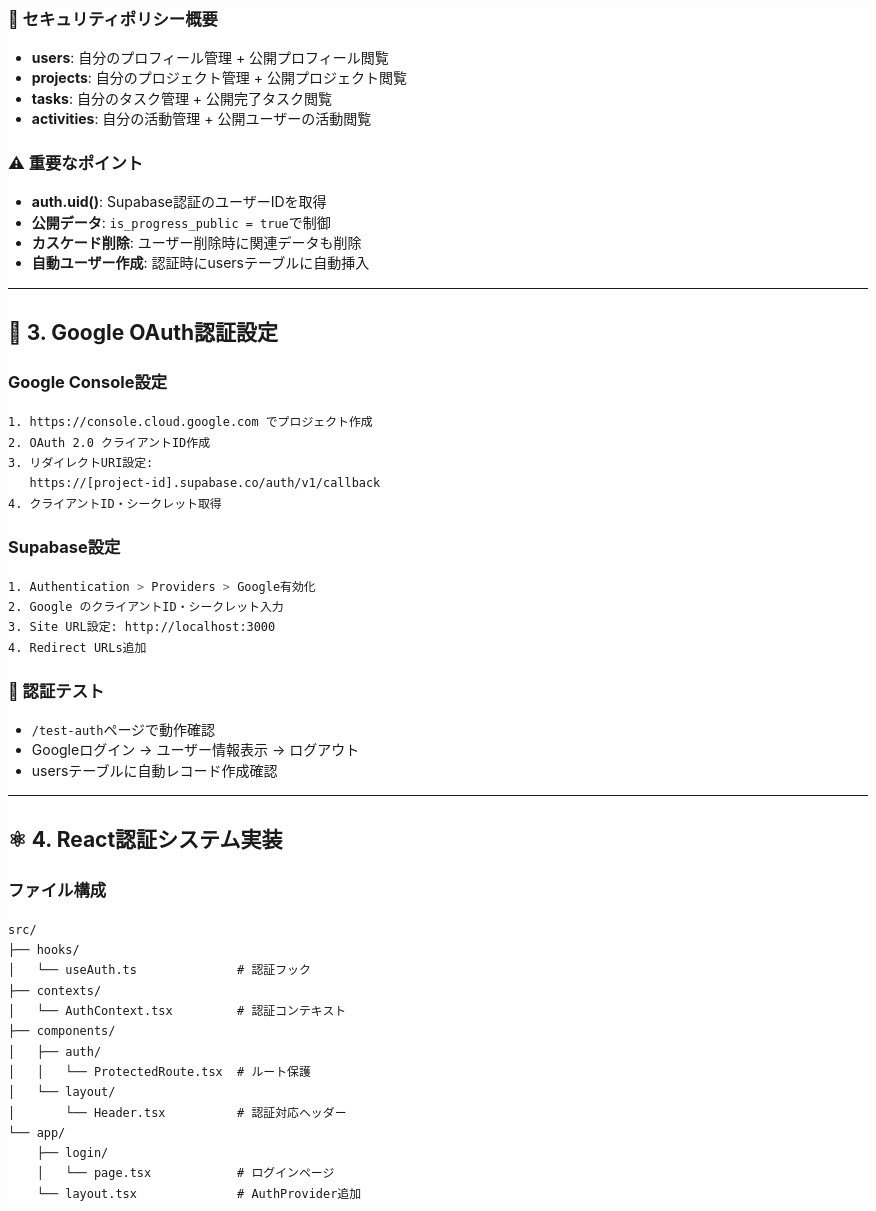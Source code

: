 ### 🔐 セキュリティポリシー概要
- **users**: 自分のプロフィール管理 + 公開プロフィール閲覧
- **projects**: 自分のプロジェクト管理 + 公開プロジェクト閲覧
- **tasks**: 自分のタスク管理 + 公開完了タスク閲覧
- **activities**: 自分の活動管理 + 公開ユーザーの活動閲覧

### ⚠️ 重要なポイント
- **auth.uid()**: Supabase認証のユーザーIDを取得
- **公開データ**: `is_progress_public = true`で制御
- **カスケード削除**: ユーザー削除時に関連データも削除
- **自動ユーザー作成**: 認証時にusersテーブルに自動挿入

---

## 🔐 3. Google OAuth認証設定

### Google Console設定
```bash
1. https://console.cloud.google.com でプロジェクト作成
2. OAuth 2.0 クライアントID作成
3. リダイレクトURI設定:
   https://[project-id].supabase.co/auth/v1/callback
4. クライアントID・シークレット取得
```

### Supabase設定
```bash
1. Authentication > Providers > Google有効化
2. Google のクライアントID・シークレット入力
3. Site URL設定: http://localhost:3000
4. Redirect URLs追加
```

### 🧪 認証テスト
- `/test-auth`ページで動作確認
- Googleログイン → ユーザー情報表示 → ログアウト
- usersテーブルに自動レコード作成確認

---

## ⚛️ 4. React認証システム実装

### ファイル構成
```
src/
├── hooks/
│   └── useAuth.ts              # 認証フック
├── contexts/
│   └── AuthContext.tsx         # 認証コンテキスト
├── components/
│   ├── auth/
│   │   └── ProtectedRoute.tsx  # ルート保護
│   └── layout/
│       └── Header.tsx          # 認証対応ヘッダー
└── app/
    ├── login/
    │   └── page.tsx            # ログインページ
    └── layout.tsx              # AuthProvider追加
```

__Prompt__.
Omitting the pictures, copy each record above exactly as it stands.

__Task output__.
Source code

: ### 🔐 セキュリティポリシー概要
- **users**: 自分のプロフィール管理 + 公開プロフィール閲覧
- **projects**: 自分のプロジェクト管理 + 公開プロジェクト閲覧
- **tasks**: 自分のタスク管理 + 公開完了タスク閲覧
- **activities**: 自分の活動管理 + 公開ユーザーの活動閲覧

### ⚠️ 重要なポイント
- **auth.uid()**: Supabase認証のユーザーIDを取得
- **公開データ**: `is_progress_public = true`で制御
- **カスケード削除**: ユーザー削除時に関連データも削除
- **自動ユーザー作成**: 認証時にusersテーブルに自動挿入

---

## 🔐 3. Google OAuth認証設定

### Google Console設定
```bash
1. https://console.cloud.google.com でプロジェクト作成
2. OAuth 2.0 クライアントID作成
3. リダイレクトURI設定:
   https://[project-id].supabase.co/auth/v1/callback
4. クライアントID・シークレット取得
```

### Supabase設定
```bash
1. Authentication > Providers > Google有効化
2. Google のクライアントID・シークレット入力
3. Site URL設定: http://localhost:3000
4. Redirect URLs追加
```

### 🧪 認証テスト
- `/test-auth`ページで動作確認
- Googleログイン → ユーザー情報表示 → ログアウト
- usersテーブルに自動レコード作成確認

---

## ⚛️ 4. React認証システム実装

### ファイル構成
```
src/
├── hooks/
│   └── useAuth.ts              # 認証フック
├── contexts/
│   └── AuthContext.tsx         # 認証コンテキスト
├── components/
│   ├── auth/
│   │   └── ProtectedRoute.tsx  # ルート保護
│   └── layout/
│       └── Header.tsx          # 認証対応ヘッダー
└── app/
    ├── login/
    │   └── page.tsx            # ログインページ
    └── layout.tsx              # AuthProvider追加
```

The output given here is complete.